IBM asserted five patents covering core aspects of mainframe instruction translation and emulation: U.S. Patent No. 9,804,823 (decimal floating-point operations), No. 8,190,664 (instruction sign encoding), No. 9,235,420 (branch target buffer for emulation), No. 8,713,289 (emulating condition code settings), and No. 7,434,209 (native code execution). These patents collectively cover the machinery a system must implement to faithfully replicate IBM mainframe behavior on non-IBM hardware.
The Court’s Holding
Judge David Ezra found that LzLabs’ Software Defined Mainframe infringed IBM’s five asserted patents. The court found that the SDM’s instruction-translation and emulation mechanisms read on the claims of all five patents — meaning that implementing a system capable of faithfully running IBM mainframe code on x86 hardware requires practicing IBM’s patented techniques.
IBM’s trade secrets claims remain pending; Judge Ezra did not rule on the trade-secrets component of the case at this stage, reserving it for further proceedings. The court’s patent-infringement ruling alone represents a substantial win for IBM, potentially exposing LzLabs and its customers to injunctive relief and damages covering the period of infringing use.
Key Takeaways
- The ruling reinforces IBM’s patent moat around its mainframe platform: any system designed to run IBM mainframe applications without IBM’s own software risks infringement of IBM’s instruction-set and emulation patents.

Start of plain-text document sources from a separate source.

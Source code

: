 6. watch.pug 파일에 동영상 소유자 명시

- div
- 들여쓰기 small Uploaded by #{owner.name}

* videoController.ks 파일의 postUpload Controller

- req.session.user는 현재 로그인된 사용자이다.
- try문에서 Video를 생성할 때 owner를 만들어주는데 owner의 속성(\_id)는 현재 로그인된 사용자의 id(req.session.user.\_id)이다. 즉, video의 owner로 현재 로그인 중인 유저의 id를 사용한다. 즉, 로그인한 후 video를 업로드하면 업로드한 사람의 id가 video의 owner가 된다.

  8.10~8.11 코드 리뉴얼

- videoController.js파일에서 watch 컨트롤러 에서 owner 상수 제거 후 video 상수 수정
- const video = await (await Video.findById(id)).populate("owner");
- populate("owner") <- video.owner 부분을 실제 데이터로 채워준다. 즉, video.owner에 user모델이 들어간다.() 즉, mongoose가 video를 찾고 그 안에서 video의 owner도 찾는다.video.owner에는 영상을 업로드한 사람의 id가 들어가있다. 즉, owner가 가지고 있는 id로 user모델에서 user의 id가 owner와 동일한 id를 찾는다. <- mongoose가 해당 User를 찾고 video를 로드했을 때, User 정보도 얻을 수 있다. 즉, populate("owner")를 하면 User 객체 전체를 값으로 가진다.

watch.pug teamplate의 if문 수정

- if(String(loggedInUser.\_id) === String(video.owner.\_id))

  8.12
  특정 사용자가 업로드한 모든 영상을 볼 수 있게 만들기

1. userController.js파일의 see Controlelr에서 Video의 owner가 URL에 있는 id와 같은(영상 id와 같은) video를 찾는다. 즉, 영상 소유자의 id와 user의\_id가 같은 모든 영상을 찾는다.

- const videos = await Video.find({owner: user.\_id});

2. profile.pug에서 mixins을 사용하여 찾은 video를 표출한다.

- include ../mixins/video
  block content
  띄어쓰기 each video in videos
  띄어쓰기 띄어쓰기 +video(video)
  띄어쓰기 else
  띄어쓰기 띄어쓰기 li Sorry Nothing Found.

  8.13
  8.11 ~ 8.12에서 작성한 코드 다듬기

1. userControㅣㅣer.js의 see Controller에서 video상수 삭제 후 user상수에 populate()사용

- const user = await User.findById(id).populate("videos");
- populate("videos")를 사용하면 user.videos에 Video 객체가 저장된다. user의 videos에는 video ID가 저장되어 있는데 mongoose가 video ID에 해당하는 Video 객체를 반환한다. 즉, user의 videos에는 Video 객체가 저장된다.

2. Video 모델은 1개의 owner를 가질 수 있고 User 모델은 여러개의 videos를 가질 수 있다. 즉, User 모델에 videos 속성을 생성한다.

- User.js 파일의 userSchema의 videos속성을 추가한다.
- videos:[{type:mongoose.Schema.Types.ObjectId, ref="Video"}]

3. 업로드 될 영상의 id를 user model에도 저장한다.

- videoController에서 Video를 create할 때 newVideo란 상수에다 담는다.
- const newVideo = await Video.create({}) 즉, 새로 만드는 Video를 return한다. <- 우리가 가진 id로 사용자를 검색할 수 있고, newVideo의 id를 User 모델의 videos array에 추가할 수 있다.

- Software-defined infrastructure companies that reverse-engineer proprietary hardware ISAs face significant patent exposure even if they do not copy source code — the underlying patented architecture can be enough.

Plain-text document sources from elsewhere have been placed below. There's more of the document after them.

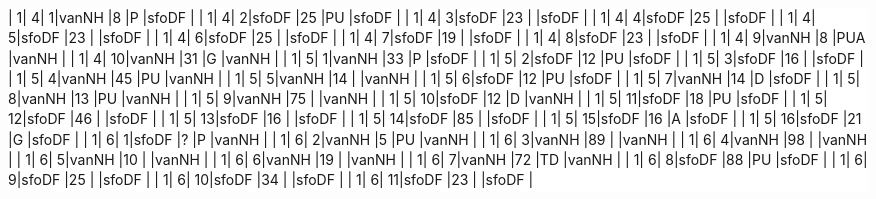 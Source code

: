 |      1|     4|     1|vanNH   |8       |P       |sfoDF     |
|      1|     4|     2|sfoDF   |25      |PU      |sfoDF     |
|      1|     4|     3|sfoDF   |23      |        |sfoDF     |
|      1|     4|     4|sfoDF   |25      |        |sfoDF     |
|      1|     4|     5|sfoDF   |23      |        |sfoDF     |
|      1|     4|     6|sfoDF   |25      |        |sfoDF     |
|      1|     4|     7|sfoDF   |19      |        |sfoDF     |
|      1|     4|     8|sfoDF   |23      |        |sfoDF     |
|      1|     4|     9|vanNH   |8       |PUA     |vanNH     |
|      1|     4|    10|vanNH   |31      |G       |vanNH     |
|      1|     5|     1|vanNH   |33      |P       |sfoDF     |
|      1|     5|     2|sfoDF   |12      |PU      |sfoDF     |
|      1|     5|     3|sfoDF   |16      |        |sfoDF     |
|      1|     5|     4|vanNH   |45      |PU      |vanNH     |
|      1|     5|     5|vanNH   |14      |        |vanNH     |
|      1|     5|     6|sfoDF   |12      |PU      |sfoDF     |
|      1|     5|     7|vanNH   |14      |D       |sfoDF     |
|      1|     5|     8|vanNH   |13      |PU      |vanNH     |
|      1|     5|     9|vanNH   |75      |        |vanNH     |
|      1|     5|    10|sfoDF   |12      |D       |vanNH     |
|      1|     5|    11|sfoDF   |18      |PU      |sfoDF     |
|      1|     5|    12|sfoDF   |46      |        |sfoDF     |
|      1|     5|    13|sfoDF   |16      |        |sfoDF     |
|      1|     5|    14|sfoDF   |85      |        |sfoDF     |
|      1|     5|    15|sfoDF   |16      |A       |sfoDF     |
|      1|     5|    16|sfoDF   |21      |G       |sfoDF     |
|      1|     6|     1|sfoDF   |?       |P       |vanNH     |
|      1|     6|     2|vanNH   |5       |PU      |vanNH     |
|      1|     6|     3|vanNH   |89      |        |vanNH     |
|      1|     6|     4|vanNH   |98      |        |vanNH     |
|      1|     6|     5|vanNH   |10      |        |vanNH     |
|      1|     6|     6|vanNH   |19      |        |vanNH     |
|      1|     6|     7|vanNH   |72      |TD      |vanNH     |
|      1|     6|     8|sfoDF   |88      |PU      |sfoDF     |
|      1|     6|     9|sfoDF   |25      |        |sfoDF     |
|      1|     6|    10|sfoDF   |34      |        |sfoDF     |
|      1|     6|    11|sfoDF   |23      |        |sfoDF     |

- IBM’s five patents span low-level numeric representation, branching, condition codes, and native code execution — suggesting IBM has systematically patented the building blocks of mainframe compatibility, making it difficult to build a non-infringing “mainframe emulator”.
- The trade secrets claims still pending could result in additional liability, particularly if evidence of misappropriation of IBM’s proprietary documentation or APIs is introduced.
- Parallel litigation in the UK (IBM brought a related trade-secrets action against LzLabs in the High Court) adds international dimension to this dispute over mainframe platform rights.
Why It Matters
IBM’s mainframe business is one of the most profitable niches in enterprise computing, with customers paying high licensing fees for z/OS and related software year after year. LzLabs’ SDM technology represented a direct threat to that revenue stream by offering mainframe customers an exit ramp that did not require IBM licenses. The patent ruling neutralizes that threat and signals that IBM will aggressively defend its mainframe ecosystem through its patent portfolio.
For the broader enterprise software market, the decision underscores the risk of building “compatibility layer” products that emulate proprietary platforms. Even when source code is not copied, the architectural techniques required to achieve compatibility with a well-patented platform can themselves constitute infringement. Companies developing migration tools, emulation products, or interoperability layers for proprietary systems should conduct thorough freedom-to-operate analysis before commercializing.